*** Data excerpts ***

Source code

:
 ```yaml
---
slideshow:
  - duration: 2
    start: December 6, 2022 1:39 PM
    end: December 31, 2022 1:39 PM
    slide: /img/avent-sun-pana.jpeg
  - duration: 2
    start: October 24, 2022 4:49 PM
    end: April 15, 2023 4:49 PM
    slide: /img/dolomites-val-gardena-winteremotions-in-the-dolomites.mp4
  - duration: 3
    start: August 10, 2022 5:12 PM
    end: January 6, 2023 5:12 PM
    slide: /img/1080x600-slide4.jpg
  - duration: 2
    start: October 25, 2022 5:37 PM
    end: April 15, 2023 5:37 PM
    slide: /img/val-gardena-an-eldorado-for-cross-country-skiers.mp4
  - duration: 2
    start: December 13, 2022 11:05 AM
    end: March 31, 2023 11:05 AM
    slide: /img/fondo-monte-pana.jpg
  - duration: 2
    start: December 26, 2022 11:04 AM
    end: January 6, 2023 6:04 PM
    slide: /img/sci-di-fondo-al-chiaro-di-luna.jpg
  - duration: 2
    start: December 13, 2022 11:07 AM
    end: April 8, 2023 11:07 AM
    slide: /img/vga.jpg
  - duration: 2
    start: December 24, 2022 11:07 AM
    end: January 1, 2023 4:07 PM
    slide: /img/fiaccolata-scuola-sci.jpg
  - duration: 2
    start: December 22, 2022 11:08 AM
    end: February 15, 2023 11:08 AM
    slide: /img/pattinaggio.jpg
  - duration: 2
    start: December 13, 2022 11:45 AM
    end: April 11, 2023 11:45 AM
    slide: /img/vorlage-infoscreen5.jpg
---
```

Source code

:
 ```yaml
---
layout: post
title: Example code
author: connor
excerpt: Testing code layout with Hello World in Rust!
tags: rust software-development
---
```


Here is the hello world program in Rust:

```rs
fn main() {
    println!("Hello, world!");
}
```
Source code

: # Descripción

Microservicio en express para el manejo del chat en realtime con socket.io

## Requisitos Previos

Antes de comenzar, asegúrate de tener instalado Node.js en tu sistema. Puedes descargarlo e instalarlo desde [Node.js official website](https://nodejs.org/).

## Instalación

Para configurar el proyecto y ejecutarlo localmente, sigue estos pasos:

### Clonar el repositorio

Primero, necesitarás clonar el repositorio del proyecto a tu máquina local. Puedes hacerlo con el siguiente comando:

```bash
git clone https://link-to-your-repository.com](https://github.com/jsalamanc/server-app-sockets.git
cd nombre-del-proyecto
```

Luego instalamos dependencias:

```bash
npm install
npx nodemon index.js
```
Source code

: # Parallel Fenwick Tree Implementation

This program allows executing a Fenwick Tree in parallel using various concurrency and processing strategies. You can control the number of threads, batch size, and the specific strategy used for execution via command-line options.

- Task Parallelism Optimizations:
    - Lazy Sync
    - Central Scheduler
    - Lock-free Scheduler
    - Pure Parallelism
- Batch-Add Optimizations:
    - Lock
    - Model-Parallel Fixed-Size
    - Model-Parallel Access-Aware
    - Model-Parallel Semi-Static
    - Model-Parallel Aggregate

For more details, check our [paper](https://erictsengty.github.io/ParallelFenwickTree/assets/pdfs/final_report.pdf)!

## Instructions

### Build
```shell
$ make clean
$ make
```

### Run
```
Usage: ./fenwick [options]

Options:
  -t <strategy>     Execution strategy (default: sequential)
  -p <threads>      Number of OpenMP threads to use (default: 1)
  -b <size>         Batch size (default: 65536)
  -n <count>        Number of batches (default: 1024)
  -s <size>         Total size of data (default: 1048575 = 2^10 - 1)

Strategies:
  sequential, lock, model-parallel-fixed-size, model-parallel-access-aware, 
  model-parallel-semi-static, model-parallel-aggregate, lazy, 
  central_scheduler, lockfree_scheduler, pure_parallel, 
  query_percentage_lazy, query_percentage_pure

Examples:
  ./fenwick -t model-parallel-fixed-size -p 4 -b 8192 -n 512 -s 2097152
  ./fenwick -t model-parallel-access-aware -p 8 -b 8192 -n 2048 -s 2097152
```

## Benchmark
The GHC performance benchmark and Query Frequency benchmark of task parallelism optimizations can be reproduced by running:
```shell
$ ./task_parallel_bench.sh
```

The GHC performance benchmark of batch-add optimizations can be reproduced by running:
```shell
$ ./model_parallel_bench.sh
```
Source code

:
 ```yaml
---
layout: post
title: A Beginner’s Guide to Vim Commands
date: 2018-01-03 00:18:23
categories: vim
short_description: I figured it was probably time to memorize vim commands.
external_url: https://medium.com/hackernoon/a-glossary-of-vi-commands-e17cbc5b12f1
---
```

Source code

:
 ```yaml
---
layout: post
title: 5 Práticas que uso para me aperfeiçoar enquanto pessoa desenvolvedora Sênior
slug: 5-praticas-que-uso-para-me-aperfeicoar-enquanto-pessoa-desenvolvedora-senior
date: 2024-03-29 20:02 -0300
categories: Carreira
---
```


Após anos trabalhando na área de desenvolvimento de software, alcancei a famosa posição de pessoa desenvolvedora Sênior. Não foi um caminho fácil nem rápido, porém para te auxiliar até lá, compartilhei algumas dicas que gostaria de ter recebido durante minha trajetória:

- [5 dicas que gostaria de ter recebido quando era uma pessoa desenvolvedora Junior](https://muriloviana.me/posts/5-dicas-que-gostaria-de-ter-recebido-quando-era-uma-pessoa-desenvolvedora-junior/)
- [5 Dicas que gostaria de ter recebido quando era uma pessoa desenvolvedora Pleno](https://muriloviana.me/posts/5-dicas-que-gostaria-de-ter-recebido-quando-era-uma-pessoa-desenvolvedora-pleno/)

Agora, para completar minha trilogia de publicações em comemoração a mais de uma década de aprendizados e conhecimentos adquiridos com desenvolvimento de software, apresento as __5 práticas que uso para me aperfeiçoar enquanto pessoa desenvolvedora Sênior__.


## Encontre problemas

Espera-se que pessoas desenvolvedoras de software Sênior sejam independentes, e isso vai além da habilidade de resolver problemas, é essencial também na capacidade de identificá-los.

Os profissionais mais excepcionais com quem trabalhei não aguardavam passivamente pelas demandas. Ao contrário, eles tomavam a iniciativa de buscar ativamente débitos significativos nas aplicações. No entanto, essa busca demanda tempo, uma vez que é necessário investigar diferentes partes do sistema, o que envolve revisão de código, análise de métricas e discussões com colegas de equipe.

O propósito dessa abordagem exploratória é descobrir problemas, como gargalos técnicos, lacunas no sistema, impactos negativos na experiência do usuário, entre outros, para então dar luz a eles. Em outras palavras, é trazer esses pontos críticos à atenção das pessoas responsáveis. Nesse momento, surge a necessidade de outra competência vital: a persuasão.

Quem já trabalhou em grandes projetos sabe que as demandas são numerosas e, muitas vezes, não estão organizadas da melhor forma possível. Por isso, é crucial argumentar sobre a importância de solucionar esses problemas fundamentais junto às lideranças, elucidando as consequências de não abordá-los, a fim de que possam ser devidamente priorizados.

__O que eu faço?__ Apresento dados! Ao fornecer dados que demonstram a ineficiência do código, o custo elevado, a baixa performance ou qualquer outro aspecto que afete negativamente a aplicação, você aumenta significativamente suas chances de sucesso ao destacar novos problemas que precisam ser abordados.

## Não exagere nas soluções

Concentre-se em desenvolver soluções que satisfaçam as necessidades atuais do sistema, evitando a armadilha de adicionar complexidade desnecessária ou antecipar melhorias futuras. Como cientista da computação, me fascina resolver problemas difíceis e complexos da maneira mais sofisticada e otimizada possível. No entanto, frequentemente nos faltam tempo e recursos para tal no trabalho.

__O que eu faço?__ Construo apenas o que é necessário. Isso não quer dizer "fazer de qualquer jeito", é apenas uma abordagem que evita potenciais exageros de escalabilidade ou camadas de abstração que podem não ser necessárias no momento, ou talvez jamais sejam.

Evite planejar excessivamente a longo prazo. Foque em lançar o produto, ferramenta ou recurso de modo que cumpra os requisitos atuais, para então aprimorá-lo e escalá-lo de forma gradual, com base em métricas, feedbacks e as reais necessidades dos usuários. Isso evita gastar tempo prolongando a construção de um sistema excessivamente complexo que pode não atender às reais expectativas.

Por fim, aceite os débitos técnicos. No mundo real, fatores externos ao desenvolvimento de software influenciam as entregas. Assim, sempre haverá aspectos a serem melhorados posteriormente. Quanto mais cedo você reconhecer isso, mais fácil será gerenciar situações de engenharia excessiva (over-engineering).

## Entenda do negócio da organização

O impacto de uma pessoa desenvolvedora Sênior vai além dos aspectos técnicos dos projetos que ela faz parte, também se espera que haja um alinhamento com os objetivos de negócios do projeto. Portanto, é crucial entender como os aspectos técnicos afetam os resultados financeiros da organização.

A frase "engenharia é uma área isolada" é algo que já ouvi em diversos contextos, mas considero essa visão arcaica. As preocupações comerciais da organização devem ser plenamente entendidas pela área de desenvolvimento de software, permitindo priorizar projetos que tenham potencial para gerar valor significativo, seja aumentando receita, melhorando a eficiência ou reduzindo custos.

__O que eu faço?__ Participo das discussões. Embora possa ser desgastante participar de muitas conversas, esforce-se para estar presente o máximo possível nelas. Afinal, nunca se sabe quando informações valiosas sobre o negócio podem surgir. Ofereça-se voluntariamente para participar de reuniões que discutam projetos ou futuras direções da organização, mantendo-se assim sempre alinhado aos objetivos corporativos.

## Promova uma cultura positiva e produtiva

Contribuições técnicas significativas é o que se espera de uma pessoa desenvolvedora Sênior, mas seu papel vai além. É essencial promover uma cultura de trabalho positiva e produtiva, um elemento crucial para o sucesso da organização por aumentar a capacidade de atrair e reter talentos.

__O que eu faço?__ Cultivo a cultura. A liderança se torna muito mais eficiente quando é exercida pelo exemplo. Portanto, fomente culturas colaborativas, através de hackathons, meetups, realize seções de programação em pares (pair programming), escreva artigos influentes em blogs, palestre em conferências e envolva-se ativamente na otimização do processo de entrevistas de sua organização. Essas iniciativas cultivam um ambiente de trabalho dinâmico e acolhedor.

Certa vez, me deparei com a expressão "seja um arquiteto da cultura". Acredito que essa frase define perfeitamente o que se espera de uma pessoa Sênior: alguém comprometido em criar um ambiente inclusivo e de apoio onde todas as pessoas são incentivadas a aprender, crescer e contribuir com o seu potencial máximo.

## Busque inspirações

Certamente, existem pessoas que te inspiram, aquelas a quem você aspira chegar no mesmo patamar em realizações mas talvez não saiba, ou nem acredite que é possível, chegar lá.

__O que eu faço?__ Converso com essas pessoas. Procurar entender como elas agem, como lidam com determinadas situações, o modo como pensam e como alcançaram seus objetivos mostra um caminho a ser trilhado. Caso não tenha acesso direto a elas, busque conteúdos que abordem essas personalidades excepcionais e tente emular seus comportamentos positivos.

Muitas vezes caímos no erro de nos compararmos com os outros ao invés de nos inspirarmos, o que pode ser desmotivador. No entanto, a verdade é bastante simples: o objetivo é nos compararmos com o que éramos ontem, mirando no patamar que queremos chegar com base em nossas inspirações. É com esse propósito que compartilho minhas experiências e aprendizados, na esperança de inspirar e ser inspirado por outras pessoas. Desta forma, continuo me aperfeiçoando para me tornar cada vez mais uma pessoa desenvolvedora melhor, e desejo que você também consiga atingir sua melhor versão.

***

### Task to carry out
Where a line in the entries holds "threads", copy that line.

### Response below
This program allows executing a Fenwick Tree in parallel using various concurrency and processing strategies. You can control the number of threads, batch size, and the specific strategy used for execution via command-line options.
  -p <threads>      Number of OpenMP threads to use (default: 1)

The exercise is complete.